Les enjeux économiques sont immenses. Selon les données de Statistique Canada, le pays a exporté pour 14,5 milliards de dollars de produits d’acier et d’aluminium vers les États-Unis l’an dernier, soutenant environ 45 000 emplois directs en Ontario, au Québec et en Colombie-Britannique. Les analyses de l’Institut C.D. Howe suggèrent que les tarifs pourraient éliminer jusqu’à 6 000 postes dans les six prochains mois.

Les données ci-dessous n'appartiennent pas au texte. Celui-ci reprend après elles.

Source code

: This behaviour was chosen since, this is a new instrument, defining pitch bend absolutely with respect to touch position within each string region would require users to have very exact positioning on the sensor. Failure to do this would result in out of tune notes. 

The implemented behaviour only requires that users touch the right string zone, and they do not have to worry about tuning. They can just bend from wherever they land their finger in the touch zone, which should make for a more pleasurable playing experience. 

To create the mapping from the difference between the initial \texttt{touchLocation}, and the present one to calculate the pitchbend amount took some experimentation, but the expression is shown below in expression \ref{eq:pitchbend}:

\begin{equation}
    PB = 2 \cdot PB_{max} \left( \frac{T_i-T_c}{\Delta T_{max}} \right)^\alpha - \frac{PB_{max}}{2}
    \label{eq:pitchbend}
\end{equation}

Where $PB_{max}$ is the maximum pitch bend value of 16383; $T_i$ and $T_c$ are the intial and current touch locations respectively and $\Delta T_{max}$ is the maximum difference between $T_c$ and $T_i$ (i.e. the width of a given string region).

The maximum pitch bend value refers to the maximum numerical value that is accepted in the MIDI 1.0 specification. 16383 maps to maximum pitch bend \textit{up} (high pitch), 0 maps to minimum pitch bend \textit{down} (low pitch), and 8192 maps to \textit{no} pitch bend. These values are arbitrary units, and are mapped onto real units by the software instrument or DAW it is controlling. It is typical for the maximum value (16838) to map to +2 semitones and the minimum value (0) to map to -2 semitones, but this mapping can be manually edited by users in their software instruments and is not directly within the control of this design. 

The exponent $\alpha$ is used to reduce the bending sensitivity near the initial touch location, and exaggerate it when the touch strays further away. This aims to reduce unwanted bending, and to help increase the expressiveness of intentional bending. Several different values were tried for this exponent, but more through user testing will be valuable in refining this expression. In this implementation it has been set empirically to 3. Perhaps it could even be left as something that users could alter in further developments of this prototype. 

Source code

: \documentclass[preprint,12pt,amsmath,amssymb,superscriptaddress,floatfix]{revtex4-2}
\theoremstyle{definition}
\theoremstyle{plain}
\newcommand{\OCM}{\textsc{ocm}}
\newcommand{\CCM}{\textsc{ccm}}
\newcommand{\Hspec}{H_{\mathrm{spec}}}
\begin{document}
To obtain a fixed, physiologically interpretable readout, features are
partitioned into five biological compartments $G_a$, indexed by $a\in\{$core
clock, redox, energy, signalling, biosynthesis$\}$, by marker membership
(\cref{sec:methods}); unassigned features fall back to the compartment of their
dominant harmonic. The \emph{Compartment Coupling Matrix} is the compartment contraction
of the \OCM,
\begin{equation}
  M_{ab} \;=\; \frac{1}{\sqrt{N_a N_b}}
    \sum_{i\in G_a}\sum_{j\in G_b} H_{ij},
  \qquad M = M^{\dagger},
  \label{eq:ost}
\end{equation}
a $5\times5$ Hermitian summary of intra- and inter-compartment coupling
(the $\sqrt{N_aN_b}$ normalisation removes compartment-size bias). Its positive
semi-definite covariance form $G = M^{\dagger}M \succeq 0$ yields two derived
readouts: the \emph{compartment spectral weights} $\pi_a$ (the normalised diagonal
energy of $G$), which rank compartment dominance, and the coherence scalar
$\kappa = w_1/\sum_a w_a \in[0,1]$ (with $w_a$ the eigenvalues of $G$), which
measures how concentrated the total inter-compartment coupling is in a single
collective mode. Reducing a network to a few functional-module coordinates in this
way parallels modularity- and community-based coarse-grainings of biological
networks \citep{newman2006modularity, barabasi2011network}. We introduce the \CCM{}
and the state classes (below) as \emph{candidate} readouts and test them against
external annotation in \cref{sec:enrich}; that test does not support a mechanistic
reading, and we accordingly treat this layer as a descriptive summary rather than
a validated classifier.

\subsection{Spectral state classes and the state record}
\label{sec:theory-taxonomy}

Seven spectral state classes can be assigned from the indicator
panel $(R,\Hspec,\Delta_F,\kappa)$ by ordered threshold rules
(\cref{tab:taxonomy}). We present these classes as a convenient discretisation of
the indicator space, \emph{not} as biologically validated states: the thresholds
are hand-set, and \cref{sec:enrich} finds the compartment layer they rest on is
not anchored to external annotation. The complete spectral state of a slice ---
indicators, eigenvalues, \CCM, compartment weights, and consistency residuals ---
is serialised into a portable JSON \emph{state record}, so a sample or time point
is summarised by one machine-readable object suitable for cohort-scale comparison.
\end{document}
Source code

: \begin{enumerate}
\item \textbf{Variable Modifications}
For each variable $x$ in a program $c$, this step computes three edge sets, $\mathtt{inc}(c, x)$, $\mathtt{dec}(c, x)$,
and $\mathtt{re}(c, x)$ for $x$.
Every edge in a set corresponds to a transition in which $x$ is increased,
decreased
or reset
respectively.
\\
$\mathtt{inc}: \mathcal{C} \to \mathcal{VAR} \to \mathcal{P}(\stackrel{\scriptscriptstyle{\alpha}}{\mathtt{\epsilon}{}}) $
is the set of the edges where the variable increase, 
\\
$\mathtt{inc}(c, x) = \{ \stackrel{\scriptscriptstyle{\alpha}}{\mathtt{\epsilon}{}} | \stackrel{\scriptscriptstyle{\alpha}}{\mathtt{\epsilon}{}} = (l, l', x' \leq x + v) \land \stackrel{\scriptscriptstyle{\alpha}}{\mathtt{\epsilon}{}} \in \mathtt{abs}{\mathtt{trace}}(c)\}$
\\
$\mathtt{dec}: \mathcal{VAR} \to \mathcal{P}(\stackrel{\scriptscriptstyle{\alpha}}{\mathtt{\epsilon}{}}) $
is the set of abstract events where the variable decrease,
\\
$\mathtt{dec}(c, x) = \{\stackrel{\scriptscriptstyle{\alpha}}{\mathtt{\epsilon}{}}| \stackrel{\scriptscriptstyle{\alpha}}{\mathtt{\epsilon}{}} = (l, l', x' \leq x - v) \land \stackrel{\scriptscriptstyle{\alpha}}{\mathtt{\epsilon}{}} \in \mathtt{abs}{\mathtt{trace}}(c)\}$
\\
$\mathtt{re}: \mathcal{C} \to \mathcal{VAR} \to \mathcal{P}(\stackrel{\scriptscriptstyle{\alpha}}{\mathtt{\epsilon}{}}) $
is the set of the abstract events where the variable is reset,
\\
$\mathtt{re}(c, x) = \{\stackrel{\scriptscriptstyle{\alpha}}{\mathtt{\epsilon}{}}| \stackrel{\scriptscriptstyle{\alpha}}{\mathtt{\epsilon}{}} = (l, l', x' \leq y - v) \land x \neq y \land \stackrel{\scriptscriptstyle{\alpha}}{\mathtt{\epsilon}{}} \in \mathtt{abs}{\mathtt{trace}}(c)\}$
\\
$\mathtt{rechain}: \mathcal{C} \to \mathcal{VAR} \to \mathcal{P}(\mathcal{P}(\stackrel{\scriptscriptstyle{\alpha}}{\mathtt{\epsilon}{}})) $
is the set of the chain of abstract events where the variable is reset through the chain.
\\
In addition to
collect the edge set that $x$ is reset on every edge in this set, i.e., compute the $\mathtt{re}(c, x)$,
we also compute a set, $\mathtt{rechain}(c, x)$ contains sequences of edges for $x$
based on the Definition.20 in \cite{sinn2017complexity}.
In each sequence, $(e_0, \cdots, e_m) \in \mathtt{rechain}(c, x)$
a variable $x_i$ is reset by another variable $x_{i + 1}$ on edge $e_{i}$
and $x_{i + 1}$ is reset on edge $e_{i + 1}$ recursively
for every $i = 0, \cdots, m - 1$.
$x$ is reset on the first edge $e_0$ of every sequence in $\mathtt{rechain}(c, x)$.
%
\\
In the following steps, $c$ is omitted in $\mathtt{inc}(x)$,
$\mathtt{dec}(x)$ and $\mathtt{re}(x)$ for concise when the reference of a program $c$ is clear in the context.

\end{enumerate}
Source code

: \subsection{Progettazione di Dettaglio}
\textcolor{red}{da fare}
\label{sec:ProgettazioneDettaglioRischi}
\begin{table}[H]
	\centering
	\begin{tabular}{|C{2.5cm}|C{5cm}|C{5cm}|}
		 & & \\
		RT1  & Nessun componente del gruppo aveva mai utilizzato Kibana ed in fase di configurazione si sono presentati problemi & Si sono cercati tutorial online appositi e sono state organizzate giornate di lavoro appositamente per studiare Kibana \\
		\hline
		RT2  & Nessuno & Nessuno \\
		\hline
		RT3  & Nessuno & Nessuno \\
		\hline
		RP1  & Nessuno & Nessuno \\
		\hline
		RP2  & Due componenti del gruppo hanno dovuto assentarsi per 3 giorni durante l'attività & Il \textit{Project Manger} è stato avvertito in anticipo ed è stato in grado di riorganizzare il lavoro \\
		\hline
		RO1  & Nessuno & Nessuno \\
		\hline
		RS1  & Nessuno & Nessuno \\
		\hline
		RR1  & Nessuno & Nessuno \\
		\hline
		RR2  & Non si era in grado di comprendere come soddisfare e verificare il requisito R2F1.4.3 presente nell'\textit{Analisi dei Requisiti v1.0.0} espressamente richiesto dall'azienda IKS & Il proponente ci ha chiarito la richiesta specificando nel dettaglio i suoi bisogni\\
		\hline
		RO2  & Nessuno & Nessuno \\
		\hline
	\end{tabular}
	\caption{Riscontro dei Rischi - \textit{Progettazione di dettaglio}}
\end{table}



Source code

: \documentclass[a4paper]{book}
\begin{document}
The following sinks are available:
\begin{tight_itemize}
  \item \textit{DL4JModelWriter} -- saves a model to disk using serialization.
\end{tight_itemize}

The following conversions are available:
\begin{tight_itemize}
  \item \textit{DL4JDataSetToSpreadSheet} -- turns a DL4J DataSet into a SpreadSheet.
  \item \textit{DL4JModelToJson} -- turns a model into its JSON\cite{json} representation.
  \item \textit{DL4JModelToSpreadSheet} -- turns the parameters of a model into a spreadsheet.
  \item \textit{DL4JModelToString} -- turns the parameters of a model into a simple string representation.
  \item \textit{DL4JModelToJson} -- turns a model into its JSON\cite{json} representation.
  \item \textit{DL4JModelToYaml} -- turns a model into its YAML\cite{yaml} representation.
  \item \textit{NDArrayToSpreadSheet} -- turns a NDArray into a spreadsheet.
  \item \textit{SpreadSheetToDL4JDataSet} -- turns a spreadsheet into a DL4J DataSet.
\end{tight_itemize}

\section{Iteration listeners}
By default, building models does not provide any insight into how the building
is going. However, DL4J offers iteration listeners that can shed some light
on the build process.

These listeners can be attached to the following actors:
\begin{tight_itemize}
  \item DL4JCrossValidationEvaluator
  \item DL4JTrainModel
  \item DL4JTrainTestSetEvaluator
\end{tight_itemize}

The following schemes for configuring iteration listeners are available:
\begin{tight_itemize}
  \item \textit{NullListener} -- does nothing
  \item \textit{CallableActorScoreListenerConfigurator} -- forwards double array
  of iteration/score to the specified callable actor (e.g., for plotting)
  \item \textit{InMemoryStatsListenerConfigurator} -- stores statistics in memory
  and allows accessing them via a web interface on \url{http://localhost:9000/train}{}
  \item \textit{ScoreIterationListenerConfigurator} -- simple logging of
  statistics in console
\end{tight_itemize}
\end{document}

Pour des communautés comme Hamilton – la capitale canadienne de l’acier – l’impact potentiel s’étend au-delà des portes de l’usine. « Ce n’est pas seulement une question d’emplois en usine », explique Amir Singh, propriétaire d’un restaurant familial près de l’usine ArcelorMittal. « Quand l’acier souffre, toute la ville le ressent. Ma clientèle pourrait chuter de 30% du jour au lendemain. »
L’annonce des tarifs a déjà déclenché des turbulences sur les marchés. Le dollar canadien a glissé à son plus bas niveau face au dollar américain depuis 14 mois, tandis que les actions des principaux producteurs canadiens d’acier comme Stelco Holdings ont chuté de près de 17% lundi.
La situation présente des similitudes inconfortables avec 2018, lorsque le président Trump avait imposé des tarifs de 25% sur l’acier et de 10% sur l’aluminium à plusieurs pays, dont le Canada, citant des préoccupations de « sécurité nationale » en vertu de la Section 232 de la Loi sur l’expansion du commerce. Ces mesures étaient restées en place pendant près d’un an avant d’être levées après d’intenses négociations.
Cette fois-ci, cependant, l’administration a employé un mécanisme juridique différent – la Section 301 de la Loi sur le commerce – qui donne au président une large autorité pour lutter contre les pratiques commerciales « déloyales ». La Maison Blanche prétend que les producteurs canadiens bénéficient « d’avantages artificiels » grâce aux subventions gouvernementales et aux politiques énergétiques.
Les responsables canadiens contestent vigoureusement cette caractérisation. « Nos industries sont compétitives et équitables dans un marché continental intégré qui profite aux fabricants américains depuis des décennies », a déclaré François-Philippe Champagne, ministre canadien de l’Innovation, des Sciences et de l’Industrie, dans un communiqué à la presse.
Le différend a rouvert des blessures qui étaient censées avoir été guéries avec l’Accord Canada–États-Unis–Mexique (ACEUM) de 2020, qui a remplacé l’ALENA et était conçu pour créer plus de stabilité dans les relations commerciales nord-américaines.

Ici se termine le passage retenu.